(Stored data)

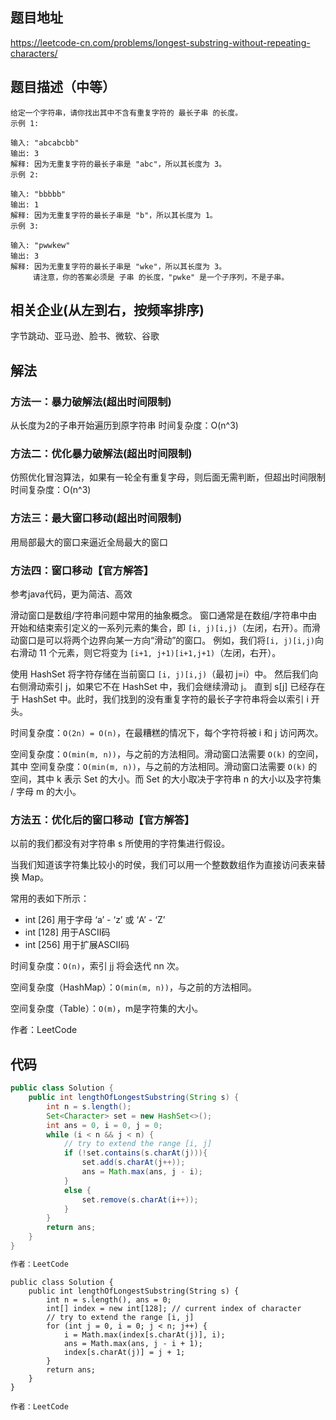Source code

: ## 题目地址
https://leetcode-cn.com/problems/longest-substring-without-repeating-characters/

## 题目描述（中等）
```
给定一个字符串，请你找出其中不含有重复字符的 最长子串 的长度。
示例 1:

输入: "abcabcbb"
输出: 3 
解释: 因为无重复字符的最长子串是 "abc"，所以其长度为 3。
示例 2:

输入: "bbbbb"
输出: 1
解释: 因为无重复字符的最长子串是 "b"，所以其长度为 1。
示例 3:

输入: "pwwkew"
输出: 3
解释: 因为无重复字符的最长子串是 "wke"，所以其长度为 3。
     请注意，你的答案必须是 子串 的长度，"pwke" 是一个子序列，不是子串。

```
## 相关企业(从左到右，按频率排序)
字节跳动、亚马逊、脸书、微软、谷歌

## 解法
### 方法一：暴力破解法(超出时间限制)
从长度为2的子串开始遍历到原字符串
时间复杂度：O(n^3) 

### 方法二：优化暴力破解法(超出时间限制)
仿照优化冒泡算法，如果有一轮全有重复字母，则后面无需判断，但超出时间限制
时间复杂度：O(n^3) 

### 方法三：最大窗口移动(超出时间限制)
用局部最大的窗口来逼近全局最大的窗口

### 方法四：窗口移动【官方解答】
参考java代码，更为简洁、高效

滑动窗口是数组/字符串问题中常用的抽象概念。
窗口通常是在数组/字符串中由开始和结束索引定义的一系列元素的集合，即 ```[i, j)[i,j)```（左闭，右开）。而滑动窗口是可以将两个边界向某一方向“滑动”的窗口。
例如，我们将``` [i, j)[i,j) ```向右滑动 11 个元素，则它将变为 ```[i+1, j+1)[i+1,j+1)```（左闭，右开）。

使用 HashSet 将字符存储在当前窗口 ```[i, j)[i,j)```（最初 j=i）中。
然后我们向右侧滑动索引 j，如果它不在 HashSet 中，我们会继续滑动 j。
直到 s[j] 已经存在于 HashSet 中。此时，我们找到的没有重复字符的最长子字符串将会以索引 i 开头。

时间复杂度：```O(2n) = O(n)```，在最糟糕的情况下，每个字符将被 i 和 j 访问两次。

空间复杂度：```O(min(m, n))```，与之前的方法相同。滑动窗口法需要 ```O(k)``` 的空间，其中
空间复杂度：```O(min(m, n))```，与之前的方法相同。滑动窗口法需要 ```O(k)``` 的空间，其中
k 表示 Set 的大小。而 Set 的大小取决于字符串 n 的大小以及字符集 / 字母 m 的大小。


### 方法五：优化后的窗口移动【官方解答】

以前的我们都没有对字符串 s 所使用的字符集进行假设。

当我们知道该字符集比较小的时侯，我们可以用一个整数数组作为直接访问表来替换 Map。

常用的表如下所示：

* int [26] 用于字母 ‘a’ - ‘z’ 或 ‘A’ - ‘Z’
* int [128] 用于ASCII码
* int [256] 用于扩展ASCII码


时间复杂度：```O(n)```，索引 jj 将会迭代 nn 次。

空间复杂度（HashMap）：```O(min(m, n))```，与之前的方法相同。

空间复杂度（Table）：```O(m)```，m是字符集的大小。

作者：LeetCode



## 代码

```java
public class Solution {
    public int lengthOfLongestSubstring(String s) {
        int n = s.length();
        Set<Character> set = new HashSet<>();
        int ans = 0, i = 0, j = 0;
        while (i < n && j < n) {
            // try to extend the range [i, j]
            if (!set.contains(s.charAt(j))){
                set.add(s.charAt(j++));
                ans = Math.max(ans, j - i);
            }
            else {
                set.remove(s.charAt(i++));
            }
        }
        return ans;
    }
}

作者：LeetCode
```
```
public class Solution {
    public int lengthOfLongestSubstring(String s) {
        int n = s.length(), ans = 0;
        int[] index = new int[128]; // current index of character
        // try to extend the range [i, j]
        for (int j = 0, i = 0; j < n; j++) {
            i = Math.max(index[s.charAt(j)], i);
            ans = Math.max(ans, j - i + 1);
            index[s.charAt(j)] = j + 1;
        }
        return ans;
    }
}

作者：LeetCode

```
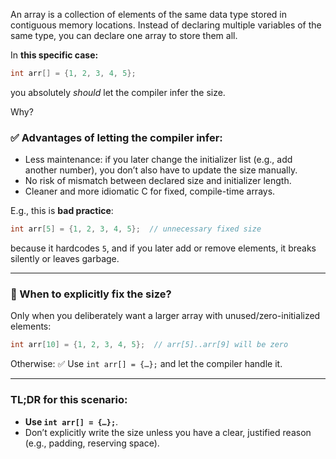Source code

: An array is a collection of elements of the same data type stored in contiguous memory locations. Instead of declaring multiple variables of the same type, you can declare one array to store them all.



In **this specific case:**

```c
int arr[] = {1, 2, 3, 4, 5};
```

you absolutely *should* let the compiler infer the size.

Why?

### ✅ Advantages of letting the compiler infer:

* Less maintenance: if you later change the initializer list (e.g., add another number), you don’t also have to update the size manually.
* No risk of mismatch between declared size and initializer length.
* Cleaner and more idiomatic C for fixed, compile-time arrays.

E.g., this is **bad practice**:

```c
int arr[5] = {1, 2, 3, 4, 5};  // unnecessary fixed size
```

because it hardcodes `5`, and if you later add or remove elements, it breaks silently or leaves garbage.

---

### 🚨 When to explicitly fix the size?

Only when you deliberately want a larger array with unused/zero-initialized elements:

```c
int arr[10] = {1, 2, 3, 4, 5};  // arr[5]..arr[9] will be zero
```

Otherwise:
✅ Use `int arr[] = {…};` and let the compiler handle it.

---

### TL;DR for this scenario:

* **Use `int arr[] = {…};`**.
* Don’t explicitly write the size unless you have a clear, justified reason (e.g., padding, reserving space).

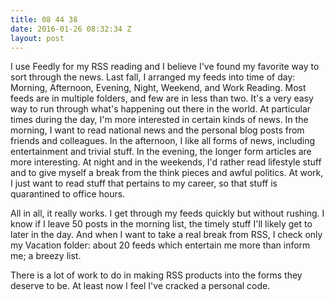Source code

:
 ```yaml
---
title: 08 44 38
date: 2016-01-26 08:32:34 Z
layout: post
---
```


I use Feedly for my RSS reading and I believe I've found my favorite way to sort through the news. Last fall, I arranged my feeds into time of day: Morning, Afternoon, Evening, Night, Weekend, and Work Reading. Most feeds are in multiple folders, and few are in less than two. It's a very easy way to run through what's happening out there in the world. At particular times during the day, I'm more interested in certain kinds of news. In the morning, I want to read national news and the personal blog posts from friends and colleagues. In the afternoon, I like all forms of news, including entertainment and trivial stuff. In the evening, the longer form articles are more interesting. At night and in the weekends, I'd rather read lifestyle stuff and to give myself a break from the think pieces and awful politics. At work, I just want to read stuff that pertains to my career, so that stuff is quarantined to office hours. 

All in all, it really works. I get through my feeds quickly but without rushing. I know if I leave 50 posts in the morning list, the timely stuff I'll likely get to later in the day. And when I want to take a real break from RSS, I check only my Vacation folder: about 20 feeds which entertain me more than inform me; a breezy list. 

There is a lot of work to do in making RSS products into the forms they deserve to be. At least now I feel I've cracked a personal code.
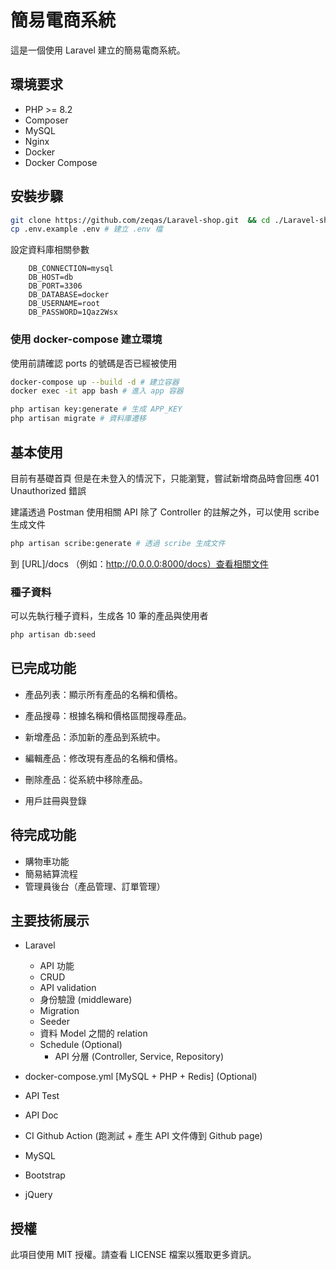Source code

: # 簡易電商系統

這是一個使用 Laravel 建立的簡易電商系統。

## 環境要求

-   PHP >= 8.2
-   Composer
-   MySQL
-   Nginx
-   Docker
-   Docker Compose

## 安裝步驟

```bash
git clone https://github.com/zeqas/Laravel-shop.git  && cd ./Laravel-shop # 複製到本機
cp .env.example .env # 建立 .env 檔
```

設定資料庫相關參數

```env
    DB_CONNECTION=mysql
    DB_HOST=db
    DB_PORT=3306
    DB_DATABASE=docker
    DB_USERNAME=root
    DB_PASSWORD=1Qaz2Wsx
```

### 使用 docker-compose 建立環境

使用前請確認 ports 的號碼是否已經被使用

```bash
docker-compose up --build -d # 建立容器
docker exec -it app bash # 進入 app 容器
```

```bash
php artisan key:generate # 生成 APP_KEY
php artisan migrate # 資料庫遷移
```

## 基本使用

目前有基礎首頁
但是在未登入的情況下，只能瀏覽，嘗試新增商品時會回應 401 Unauthorized 錯誤

建議透過 Postman 使用相關 API
除了 Controller 的註解之外，可以使用 scribe 生成文件

```bash
php artisan scribe:generate # 透過 scribe 生成文件
```

到 [URL]/docs （例如：http://0.0.0.0:8000/docs）查看相關文件

### 種子資料

可以先執行種子資料，生成各 10 筆的產品與使用者

```bash
php artisan db:seed
```

## 已完成功能

-   產品列表：顯示所有產品的名稱和價格。
-   產品搜尋：根據名稱和價格區間搜尋產品。
-   新增產品：添加新的產品到系統中。
-   編輯產品：修改現有產品的名稱和價格。
-   刪除產品：從系統中移除產品。

-   用戶註冊與登錄

## 待完成功能

-   購物車功能
-   簡易結算流程
-   管理員後台（產品管理、訂單管理）

## 主要技術展示

-   Laravel

    -   API 功能
    -   CRUD
    -   API validation
    -   身份驗證 (middleware)
    -   Migration
    -   Seeder
    -   資料 Model 之間的 relation
    -   Schedule (Optional)
        -   API 分層 (Controller, Service, Repository)

-   docker-compose.yml [MySQL + PHP + Redis] (Optional)
-   API Test
-   API Doc
-   CI Github Action (跑測試 + 產生 API 文件傳到 Github page)

-   MySQL
-   Bootstrap
-   jQuery

## 授權

此項目使用 MIT 授權。請查看 LICENSE 檔案以獲取更多資訊。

TASK OBJECTIVE
When a line among the entries above contains "所以其长度为", copy it.

ANSWER TO THIS EXERCISE
解释: 因为无重复字符的最长子串是 "abc"，所以其长度为 3。
解释: 因为无重复字符的最长子串是 "b"，所以其长度为 1。
解释: 因为无重复字符的最长子串是 "wke"，所以其长度为 3。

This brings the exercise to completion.